Listed from fastest-acting, most responsive, to slowest-acting, least responsive. When one proves too tiring or costly, users fall back on the next one. Targeted advertising is unlikely to extinguish the decision-making self, but what looks like its promise from the marketing side looks like risk from the point of view of a mindful buyer. High-profile successes tend to inspire users to defend themselves.

Awareness of targeting is still growing

If an individual is aware that targeting is possible but doesn’t know if each individual ad in a medium is targeted, the signal, even that carried by non-targeted ads, is lost. As users learn about targeting, the value of the entire medium is going down, even for advertisers who do not target.

However, some buyers are still unaware of the extent of targeting. One politician saw an ad for a dating site on a political party press release and attributed it to the party, not to the Google ad service used on the site where he read it. From inside the IT business, a lot of tracking and targeting schemes look old and obvious, but some of the audience is still figuring it out.

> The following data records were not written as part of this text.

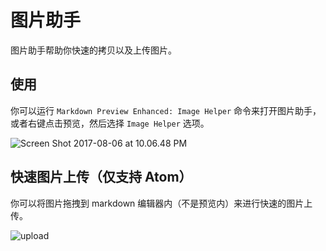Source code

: # 图片助手

图片助手帮助你快速的拷贝以及上传图片。

## 使用

你可以运行 `Markdown Preview Enhanced: Image Helper` 命令来打开图片助手，或者右键点击预览，然后选择 `Image Helper` 选项。

![Screen Shot 2017-08-06 at 10.06.48 PM](https://i.loli.net/2017/08/07/5987d95bae68b.png)

## 快速图片上传（仅支持 Atom）

你可以将图片拖拽到 markdown 编辑器内（不是预览内）来进行快速的图片上传。

![upload](https://i.loli.net/2017/08/07/5987db34cb33c.gif)
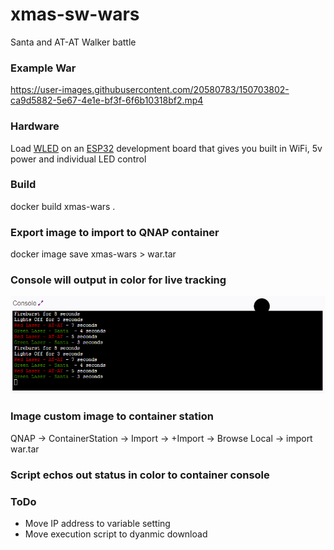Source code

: # xmas-sw-wars
Santa and AT-AT Walker battle




### Example War


<!--- https://user-images.githubusercontent.com/20580783/149639668-4fa412f0-6f99-4e09-a96c-42da437ddd8f.mp4 --->
https://user-images.githubusercontent.com/20580783/150703802-ca9d5882-5e67-4e1e-bf3f-6f6b10318bf2.mp4


### Hardware


Load [WLED](https://kno.wled.ge/) on an [ESP32](https://www.amazon.com/gp/product/B09J94HPZB/) development board that gives you built in WiFi, 5v power and individual LED control


### Build

docker build xmas-wars .


### Export image to import to QNAP container

docker image save xmas-wars > war.tar

### Console will output in color for live tracking
![](https://github.com/rz93594/xmas-sw-wars/blob/main/imgs/console.png?raw=true)


### Image custom image to container station

QNAP -> ContainerStation -> Import -> +Import -> Browse Local -> import war.tar

### Script echos out status in color to container console

### ToDo

- Move IP address to variable setting
- Move execution script to dyanmic download
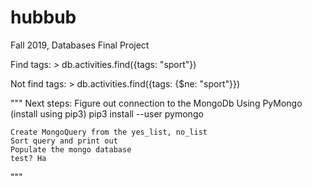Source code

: # hubbub
Fall 2019, Databases Final Project

Find tags: > db.activities.find({tags: "sport"})

Not find tags: > db.activities.find({tags: {$ne: "sport"}})

"""
Next steps:
    Figure out connection to the MongoDb
        Using PyMongo (install using pip3)
        pip3 install --user pymongo

    Create MongoQuery from the yes_list, no_list
    Sort query and print out
    Populate the mongo database
    test? Ha
"""
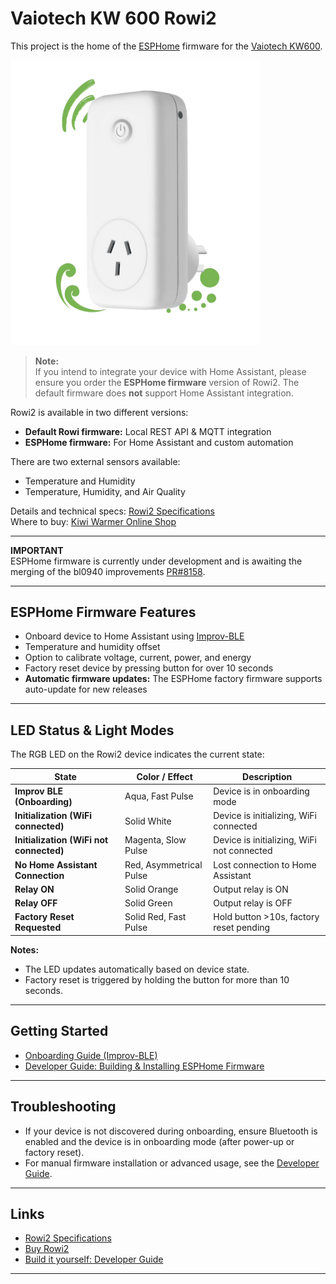 # Vaiotech KW 600 Rowi2

This project is the home of the [ESPHome][esphome] firmware for the [Vaiotech KW600][vaiotech].

<img src="./docs/rowi2.png" alt="Vaiotech KW600" width="400">

> **Note:**  
> If you intend to integrate your device with Home Assistant, please ensure you order the **ESPHome firmware** version of Rowi2. The default firmware does **not** support Home Assistant integration.

Rowi2 is available in two different versions:
- **Default Rowi firmware:** Local REST API & MQTT integration
- **ESPHome firmware:** For Home Assistant and custom automation

There are two external sensors available:
- Temperature and Humidity
- Temperature, Humidity, and Air Quality

Details and technical specs: [Rowi2 Specifications][vaiotech-tech]  
Where to buy: [Kiwi Warmer Online Shop][vaiotech-shop]

---

**IMPORTANT**  
ESPHome firmware is currently under development and is awaiting the merging of the bl0940 improvements [PR#8158][esphome-pr].

---

## ESPHome Firmware Features

- Onboard device to Home Assistant using [Improv-BLE][onboarding]
- Temperature and humidity offset
- Option to calibrate voltage, current, power, and energy
- Factory reset device by pressing button for over 10 seconds
- **Automatic firmware updates:** The ESPHome factory firmware supports auto-update for new releases

---

## LED Status & Light Modes

The RGB LED on the Rowi2 device indicates the current state:

| State                                 | Color / Effect           | Description                                      |
|----------------------------------------|--------------------------|--------------------------------------------------|
| **Improv BLE (Onboarding)**            | Aqua, Fast Pulse         | Device is in onboarding mode                     |
| **Initialization (WiFi connected)**    | Solid White              | Device is initializing, WiFi connected           |
| **Initialization (WiFi not connected)**| Magenta, Slow Pulse      | Device is initializing, WiFi not connected       |
| **No Home Assistant Connection**       | Red, Asymmetrical Pulse  | Lost connection to Home Assistant                |
| **Relay ON**                           | Solid Orange             | Output relay is ON                               |
| **Relay OFF**                          | Solid Green              | Output relay is OFF                              |
| **Factory Reset Requested**            | Solid Red, Fast Pulse    | Hold button >10s, factory reset pending          |

**Notes:**
- The LED updates automatically based on device state.
- Factory reset is triggered by holding the button for more than 10 seconds.

---

## Getting Started

- [Onboarding Guide (Improv-BLE)][onboarding]
- [Developer Guide: Building & Installing ESPHome Firmware][building]

---

## Troubleshooting

- If your device is not discovered during onboarding, ensure Bluetooth is enabled and the device is in onboarding mode (after power-up or factory reset).
- For manual firmware installation or advanced usage, see the [Developer Guide][building].

---

## Links

- [Rowi2 Specifications][vaiotech-tech]
- [Buy Rowi2][vaiotech-shop]
- [Build it yourself: Developer Guide][building]

---

<!-- URL references -->
[esphome]: https://esphome.io
[esphome-pr]: https://github.com/esphome/esphome/pull/8158

[vaiotech]: https://www.vaiotech.co.nz/kiwi-warmer-series/
[vaiotech-tech]: https://www.kiwi-warmer.co.nz/for-developers/
[vaiotech-shop]: https://www.kiwi-warmer.co.nz/shop/

[onboarding]: ./docs/ONBOARDING.md
[building]: ./docs/BUILDING.md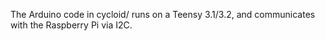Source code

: The Arduino code in cycloid/ runs on a Teensy 3.1/3.2, and communicates with
the Raspberry Pi via I2C.
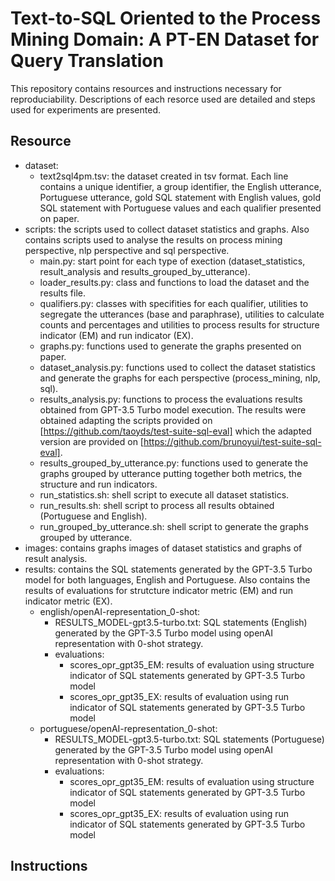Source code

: # Text-to-SQL Oriented to the Process Mining Domain: A PT-EN Dataset for Query Translation

This repository contains resources and instructions necessary for reproduciability. Descriptions of each resorce used are detailed and steps used for experiments are presented.

## Resource
- dataset:
  - text2sql4pm.tsv: the dataset created in tsv format. Each line contains a unique identifier, a group identifier, the English utterance, Portuguese utterance, gold SQL statement with English values, gold SQL statement with Portuguese values and each qualifier presented on paper.
- scripts: the scripts used to collect dataset statistics and graphs. Also contains scripts used to analyse the results on process mining perspective, nlp perspective and sql perspective.
  - main.py: start point for each type of exection (dataset_statistics, result_analysis and results_grouped_by_utterance).
  - loader_results.py: class and functions to load the dataset and the results file.
  - qualifiers.py: classes with specifities for each qualifier, utilities to segregate the utterances (base and paraphrase), utilities to calculate counts and percentages and utilities to process results for structure indicator (EM) and run indicator (EX).
  - graphs.py: functions used to generate the graphs presented on paper.
  - dataset_analysis.py: functions used to collect the dataset statistics and generate the graphs for each perspective (process_mining, nlp, sql).
  - results_analysis.py: functions to process the evaluations results obtained from GPT-3.5 Turbo model execution. The results were obtained adapting the scripts provided on [https://github.com/taoyds/test-suite-sql-eval] which the adapted version are provided on [https://github.com/brunoyui/test-suite-sql-eval].
  - results_grouped_by_utterance.py: functions used to generate the graphs grouped by utterance putting together both metrics, the structure and run indicators.
  - run_statistics.sh: shell script to execute all dataset statistics.
  - run_results.sh: shell script to process all results obtained (Portuguese and English).
  - run_grouped_by_utterance.sh: shell script to generate the graphs grouped by utterance.
- images: contains graphs images of dataset statistics and graphs of result analysis.
- results: contains the SQL statements generated by the GPT-3.5 Turbo model for both languages, English and Portuguese. Also contains the results of evaluations for strutcture indicator metric (EM) and run indicator metric (EX).
  - english/openAI-representation_0-shot:
    - RESULTS_MODEL-gpt3.5-turbo.txt: SQL statements (English) generated by the GPT-3.5 Turbo model using openAI representation with 0-shot strategy.
    - evaluations:
      - scores_opr_gpt35_EM: results of evaluation using structure indicator of SQL statements generated by GPT-3.5 Turbo model
      - scores_opr_gpt35_EX: results of evaluation using run indicator of SQL statements generated by GPT-3.5 Turbo model
  - portuguese/openAI-representation_0-shot:
    - RESULTS_MODEL-gpt3.5-turbo.txt: SQL statements (Portuguese) generated by the GPT-3.5 Turbo model using openAI representation with 0-shot strategy.
    - evaluations:
      - scores_opr_gpt35_EM: results of evaluation using structure indicator of SQL statements generated by GPT-3.5 Turbo model
      - scores_opr_gpt35_EX: results of evaluation using run indicator of SQL statements generated by GPT-3.5 Turbo model

## Instructions
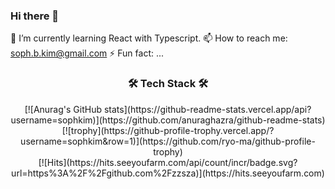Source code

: ### Hi there 👋

🌱 I’m currently learning React with Typescript.
📫 How to reach me: soph.b.kim@gmail.com
⚡ Fun fact: ...


<h3 align="center"> 🛠 Tech Stack 🛠 </h3>



<div align=center>
[![Anurag's GitHub stats](https://github-readme-stats.vercel.app/api?username=sophkim)](https://github.com/anuraghazra/github-readme-stats)
[![trophy](https://github-profile-trophy.vercel.app/?username=sophkim&row=1)](https://github.com/ryo-ma/github-profile-trophy)
</div>

<div align=center>	
[![Hits](https://hits.seeyoufarm.com/api/count/incr/badge.svg?url=https%3A%2F%2Fgithub.com%2Fzzsza)](https://hits.seeyoufarm.com) 
</div>
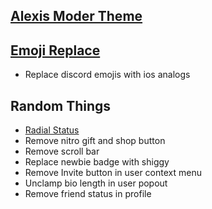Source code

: ## [Alexis Moder Theme](https://discord.gg/UCjfmS9mN5)
## [Emoji Replace ](https://github.com/mwittrien/BetterDiscordAddons/tree/master/Themes/EmojiReplace)
- Replace discord emojis with ios analogs
## Random Things
- [Radial Status](https://github.com/DiscordStyles/RadialStatus)
- Remove nitro gift and shop button
- Remove scroll bar
- Replace newbie badge with shiggy
- Remove Invite button in user context menu
- Unclamp bio length in user popout
- Remove friend status in profile
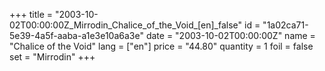 +++
title = "2003-10-02T00:00:00Z_Mirrodin_Chalice_of_the_Void_[en]_false"
id = "1a02ca71-5e39-4a5f-aaba-a1e3e10a6a3e"
date = "2003-10-02T00:00:00Z"
name = "Chalice of the Void"
lang = ["en"]
price = "44.80"
quantity = 1
foil = false
set = "Mirrodin"
+++
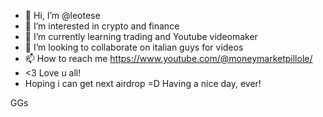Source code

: - 👋 Hi, I’m @leotese
- 👀 I’m interested in crypto and finance
- 🌱 I’m currently learning trading and Youtube videomaker
- 💞️ I’m looking to collaborate on italian guys for videos
- 📫 How to reach me https://www.youtube.com/@moneymarketpillole/
- <3 Love u all!
- Hoping i can get next airdrop =D
Having a nice day, ever!

GGs

<!---
leotese/leotese is a ✨ special ✨ repository because its `README.md` (this file) appears on your GitHub profile.
You can click the Preview link to take a look at your changes.
--->
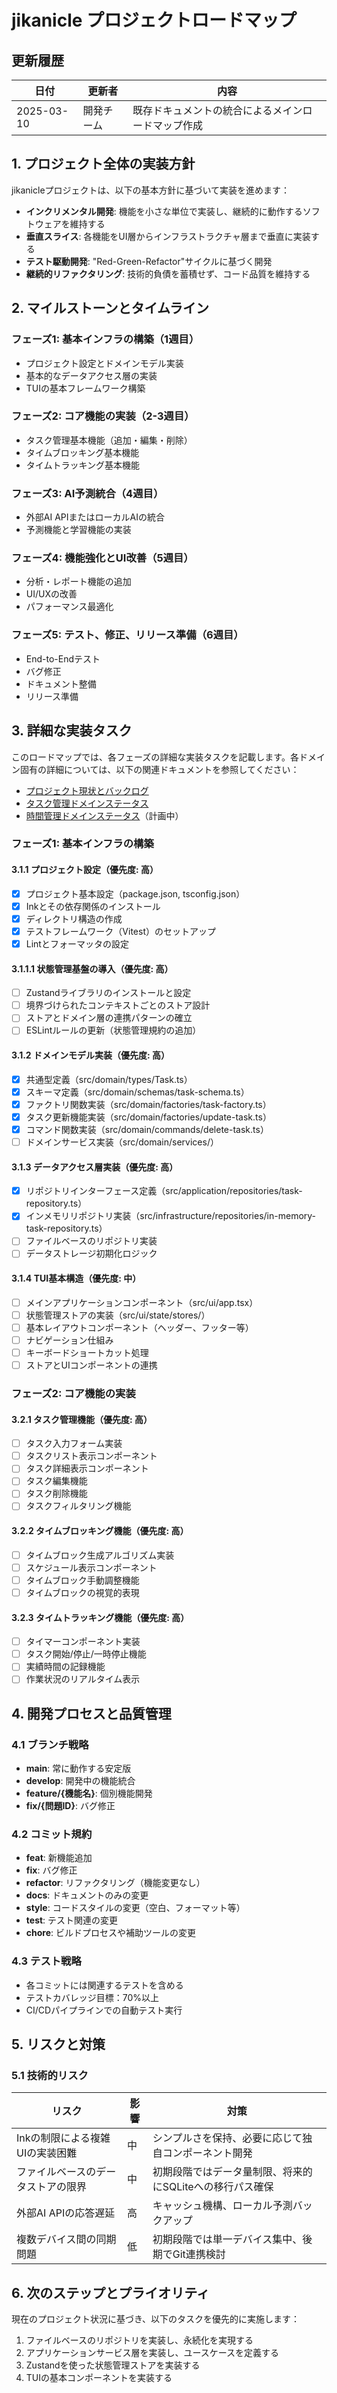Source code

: # jikanicle プロジェクトロードマップ

## 更新履歴

| 日付 | 更新者 | 内容 |
|------|--------|------|
| 2025-03-10 | 開発チーム | 既存ドキュメントの統合によるメインロードマップ作成 |

## 1. プロジェクト全体の実装方針

jikanicleプロジェクトは、以下の基本方針に基づいて実装を進めます：

- **インクリメンタル開発**: 機能を小さな単位で実装し、継続的に動作するソフトウェアを維持する
- **垂直スライス**: 各機能をUI層からインフラストラクチャ層まで垂直に実装する
- **テスト駆動開発**: "Red-Green-Refactor"サイクルに基づく開発
- **継続的リファクタリング**: 技術的負債を蓄積せず、コード品質を維持する

## 2. マイルストーンとタイムライン

### フェーズ1: 基本インフラの構築（1週目）

- プロジェクト設定とドメインモデル実装
- 基本的なデータアクセス層の実装
- TUIの基本フレームワーク構築

### フェーズ2: コア機能の実装（2-3週目）

- タスク管理基本機能（追加・編集・削除）
- タイムブロッキング基本機能
- タイムトラッキング基本機能

### フェーズ3: AI予測統合（4週目）

- 外部AI APIまたはローカルAIの統合
- 予測機能と学習機能の実装

### フェーズ4: 機能強化とUI改善（5週目）

- 分析・レポート機能の追加
- UI/UXの改善
- パフォーマンス最適化

### フェーズ5: テスト、修正、リリース準備（6週目）

- End-to-Endテスト
- バグ修正
- ドキュメント整備
- リリース準備

## 3. 詳細な実装タスク

このロードマップでは、各フェーズの詳細な実装タスクを記載します。各ドメイン固有の詳細については、以下の関連ドキュメントを参照してください：

- [プロジェクト現状とバックログ](./status.md)
- [タスク管理ドメインステータス](../domain/task/status.md)
- [時間管理ドメインステータス](../domain/time/status.md)（計画中）

### フェーズ1: 基本インフラの構築

#### 3.1.1 プロジェクト設定（優先度: 高）

- [x] プロジェクト基本設定（package.json, tsconfig.json）
- [x] Inkとその依存関係のインストール
- [x] ディレクトリ構造の作成
- [x] テストフレームワーク（Vitest）のセットアップ
- [x] Lintとフォーマッタの設定

#### 3.1.1.1 状態管理基盤の導入（優先度: 高）

- [ ] Zustandライブラリのインストールと設定
- [ ] 境界づけられたコンテキストごとのストア設計
- [ ] ストアとドメイン層の連携パターンの確立
- [ ] ESLintルールの更新（状態管理規約の追加）

#### 3.1.2 ドメインモデル実装（優先度: 高）

- [x] 共通型定義（src/domain/types/Task.ts）
- [x] スキーマ定義（src/domain/schemas/task-schema.ts）
- [x] ファクトリ関数実装（src/domain/factories/task-factory.ts）
- [x] タスク更新機能実装（src/domain/factories/update-task.ts）
- [x] コマンド関数実装（src/domain/commands/delete-task.ts）
- [ ] ドメインサービス実装（src/domain/services/）

#### 3.1.3 データアクセス層実装（優先度: 高）

- [x] リポジトリインターフェース定義（src/application/repositories/task-repository.ts）
- [x] インメモリリポジトリ実装（src/infrastructure/repositories/in-memory-task-repository.ts）
- [ ] ファイルベースのリポジトリ実装
- [ ] データストレージ初期化ロジック

#### 3.1.4 TUI基本構造（優先度: 中）

- [ ] メインアプリケーションコンポーネント（src/ui/app.tsx）
- [ ] 状態管理ストアの実装（src/ui/state/stores/）
- [ ] 基本レイアウトコンポーネント（ヘッダー、フッター等）
- [ ] ナビゲーション仕組み
- [ ] キーボードショートカット処理
- [ ] ストアとUIコンポーネントの連携

### フェーズ2: コア機能の実装

#### 3.2.1 タスク管理機能（優先度: 高）

- [ ] タスク入力フォーム実装
- [ ] タスクリスト表示コンポーネント
- [ ] タスク詳細表示コンポーネント
- [ ] タスク編集機能
- [ ] タスク削除機能
- [ ] タスクフィルタリング機能

#### 3.2.2 タイムブロッキング機能（優先度: 高）

- [ ] タイムブロック生成アルゴリズム実装
- [ ] スケジュール表示コンポーネント
- [ ] タイムブロック手動調整機能
- [ ] タイムブロックの視覚的表現

#### 3.2.3 タイムトラッキング機能（優先度: 高）

- [ ] タイマーコンポーネント実装
- [ ] タスク開始/停止/一時停止機能
- [ ] 実績時間の記録機能
- [ ] 作業状況のリアルタイム表示

## 4. 開発プロセスと品質管理

### 4.1 ブランチ戦略

- **main**: 常に動作する安定版
- **develop**: 開発中の機能統合
- **feature/{機能名}**: 個別機能開発
- **fix/{問題ID}**: バグ修正

### 4.2 コミット規約

- **feat**: 新機能追加
- **fix**: バグ修正
- **refactor**: リファクタリング（機能変更なし）
- **docs**: ドキュメントのみの変更
- **style**: コードスタイルの変更（空白、フォーマット等）
- **test**: テスト関連の変更
- **chore**: ビルドプロセスや補助ツールの変更

### 4.3 テスト戦略

- 各コミットには関連するテストを含める
- テストカバレッジ目標：70%以上
- CI/CDパイプラインでの自動テスト実行

## 5. リスクと対策

### 5.1 技術的リスク

| リスク | 影響 | 対策 |
|-------|------|------|
| Inkの制限による複雑UIの実装困難 | 中 | シンプルさを保持、必要に応じて独自コンポーネント開発 |
| ファイルベースのデータストアの限界 | 中 | 初期段階ではデータ量制限、将来的にSQLiteへの移行パス確保 |
| 外部AI APIの応答遅延 | 高 | キャッシュ機構、ローカル予測バックアップ |
| 複数デバイス間の同期問題 | 低 | 初期段階では単一デバイス集中、後期でGit連携検討 |

## 6. 次のステップとプライオリティ

現在のプロジェクト状況に基づき、以下のタスクを優先的に実施します：

1. ファイルベースのリポジトリを実装し、永続化を実現する
2. アプリケーションサービス層を実装し、ユースケースを定義する
3. Zustandを使った状態管理ストアを実装する
4. TUIの基本コンポーネントを実装する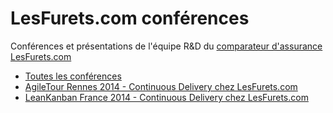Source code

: # LesFurets.com conférences

Conférences et présentations de l'équipe R&D du [comparateur d'assurance LesFurets.com](https://www.lesfurets.com)

- [Toutes les conférences](https://lesfurets.github.io/lesfurets-conferences/)
- [AgileTour Rennes 2014 - Continuous Delivery chez LesFurets.com](https://lesfurets.github.io/lesfurets-conferences/continuous-delivery-agile-tour-rennes-2014.html)
- [LeanKanban France 2014 - Continuous Delivery chez LesFurets.com](https://lesfurets.github.io/lesfurets-conferences/continuous-delivery-lean-kanban-france-2014.html)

And the faster they figure it out, the faster the value of targeted ads is going away.

Targeting failure

All of this isn’t just hypothetical—it has happened before. We can get some hints about the future of targeted web advertising from the history of email spam. Remember CAN-SPAM? This was the US Federal law that overruled state spam laws, some of which were strict, and cleared the way for advertisers to send all the spam they wanted, as long as they followed a few basic rules. Spam fighters had an effective tool in the form of state “private right of action” laws, but CAN-SPAM took them away. The law was a huge victory for pro-spam lobbyists at the Direct Marketing Association.

Today, the data, the tools, and even the law are all there for advertisers to take full advantage of email spam. The CAN-SPAM debate is over. The Internet privacy nerds lost, and database marketing won.

So where is all the CAN-SPAM-compliant spam?

Web ads promise targeting, but spam has been able to deliver it for a long time. Why aren’t advertisers using it?

User targeting promises a way to reach users without paying for expensive content. In Ad Age, Adam Lehman, COO and General Manager at Lotame, writes, With the enormous variety of information available through the Internet, I am able to do research on running shoes across diverse sources. Based on the interests I express through my research, I may be presented with downstream advertising offers, which I can take or leave.

The key word here is “downstream.” Lehman goes to a running site and somehow expresses interest in shoes. Later, while he’s browsing some other, possibly unrelated, site, an advertiser “retargets” him with a shoe ad. The “downstream” site can be running whatever is the cheapest content that Lehman is willing to look at at all. Instead of having to place ads on relevant content, an advertiser can chase the user onto cheaper and cheaper sites.

What if you took everything that web ad targeting promises, and actually delivered it? Deliver ads to the exact right user? Sure. Go by email addresses which are in marketing databases already. Save money on content? Try free. Take every ad targeting concept and max it out, and you get email spam.

But what’s wrong with that? John Battelle writes,

It’s actually a good thing that we as consumers are waking up to the fact that marketers know a lot about us—because we also know a lot about ourselves, and about what we want. Only when we can exchange value for value will advertising move to a new level, and begin to drive commercial experiences that begin to feel right. That will take an informed public that isn’t “creeped out” or dismissive of marketing, but rather engaged and expectant—soon, we will demand that marketers pay for our attention and our data—by providing us better deals, better experiences, and better service. This can only be done via a marketing ecosystem that leverages data, algorithms, and insight at scale.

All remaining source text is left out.